EXTRACTED INFORMATION:
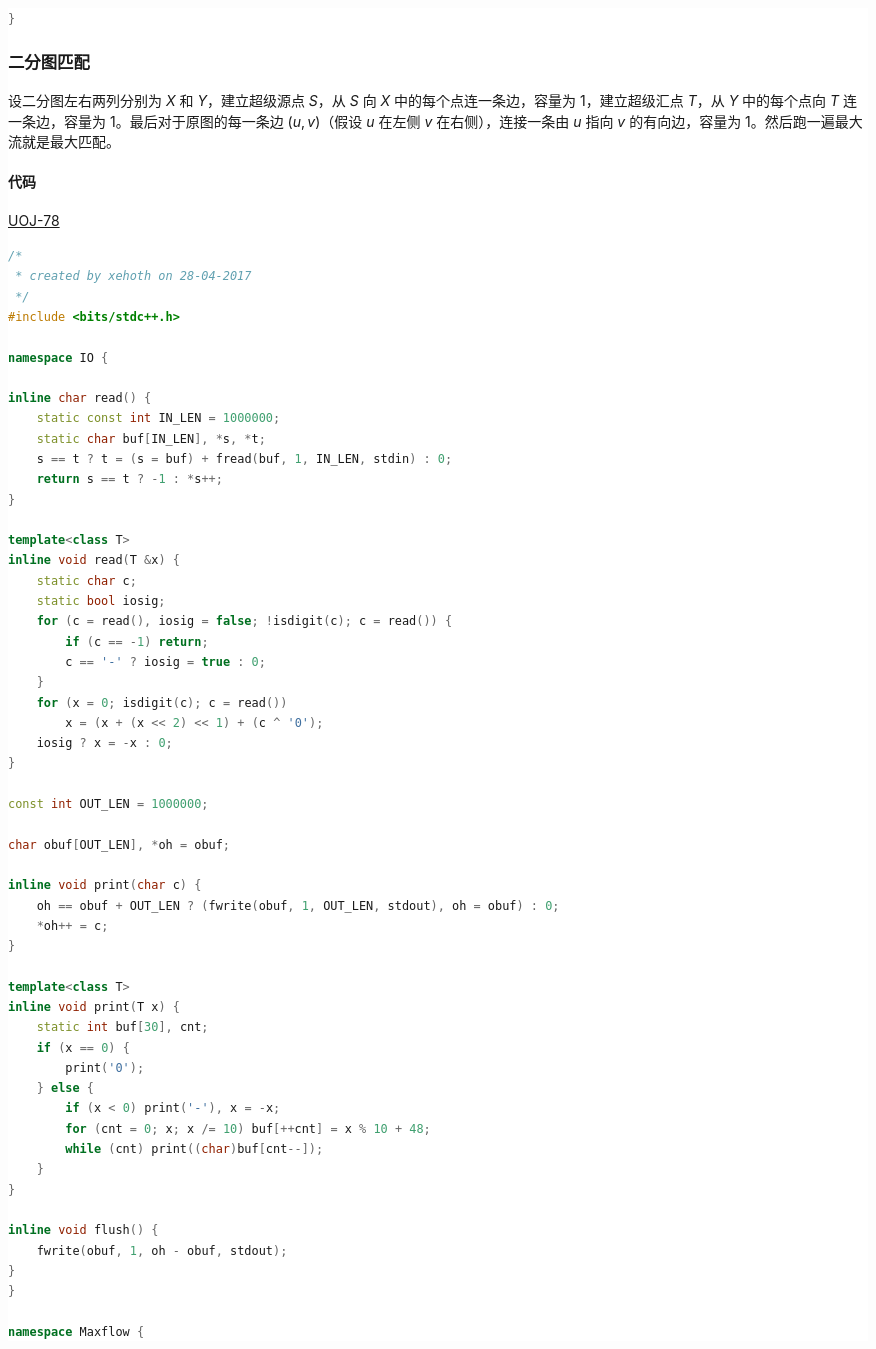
 ``` cpp
}
```
### 二分图匹配
设二分图左右两列分别为 $X$ 和 $Y$，建立超级源点 $S$，从 $S$ 向 $X$ 中的每个点连一条边，容量为 $1$，建立超级汇点 $T$，从 $Y$ 中的每个点向 $T$ 连一条边，容量为 $1$。最后对于原图的每一条边 $(u, v)$（假设 $u$ 在左侧 $v$ 在右侧），连接一条由 $u$ 指向 $v$ 的有向边，容量为 $1$。然后跑一遍最大流就是最大匹配。
#### 代码
[UOJ-78](http://uoj.ac/problem/78)
``` cpp
/*
 * created by xehoth on 28-04-2017
 */
#include <bits/stdc++.h>

namespace IO {

inline char read() {
    static const int IN_LEN = 1000000;
    static char buf[IN_LEN], *s, *t;
    s == t ? t = (s = buf) + fread(buf, 1, IN_LEN, stdin) : 0;
    return s == t ? -1 : *s++;
}

template<class T>
inline void read(T &x) {
    static char c;
    static bool iosig;
    for (c = read(), iosig = false; !isdigit(c); c = read()) {
        if (c == -1) return;
        c == '-' ? iosig = true : 0;
    }
    for (x = 0; isdigit(c); c = read())
        x = (x + (x << 2) << 1) + (c ^ '0');
    iosig ? x = -x : 0;
}

const int OUT_LEN = 1000000;

char obuf[OUT_LEN], *oh = obuf;

inline void print(char c) {
    oh == obuf + OUT_LEN ? (fwrite(obuf, 1, OUT_LEN, stdout), oh = obuf) : 0;
    *oh++ = c;
}

template<class T>
inline void print(T x) {
    static int buf[30], cnt;
    if (x == 0) {
        print('0');
    } else {
        if (x < 0) print('-'), x = -x;
        for (cnt = 0; x; x /= 10) buf[++cnt] = x % 10 + 48;
        while (cnt) print((char)buf[cnt--]);
    }
}

inline void flush() {
    fwrite(obuf, 1, oh - obuf, stdout);
}
}

namespace Maxflow {
```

YOUR INSTRUCTIONS:
Show each line in the listing above that has "obuf".

RESULT FOR THIS TASK:
char obuf[OUT_LEN], *oh = obuf;
    oh == obuf + OUT_LEN ? (fwrite(obuf, 1, OUT_LEN, stdout), oh = obuf) : 0;
    fwrite(obuf, 1, oh - obuf, stdout);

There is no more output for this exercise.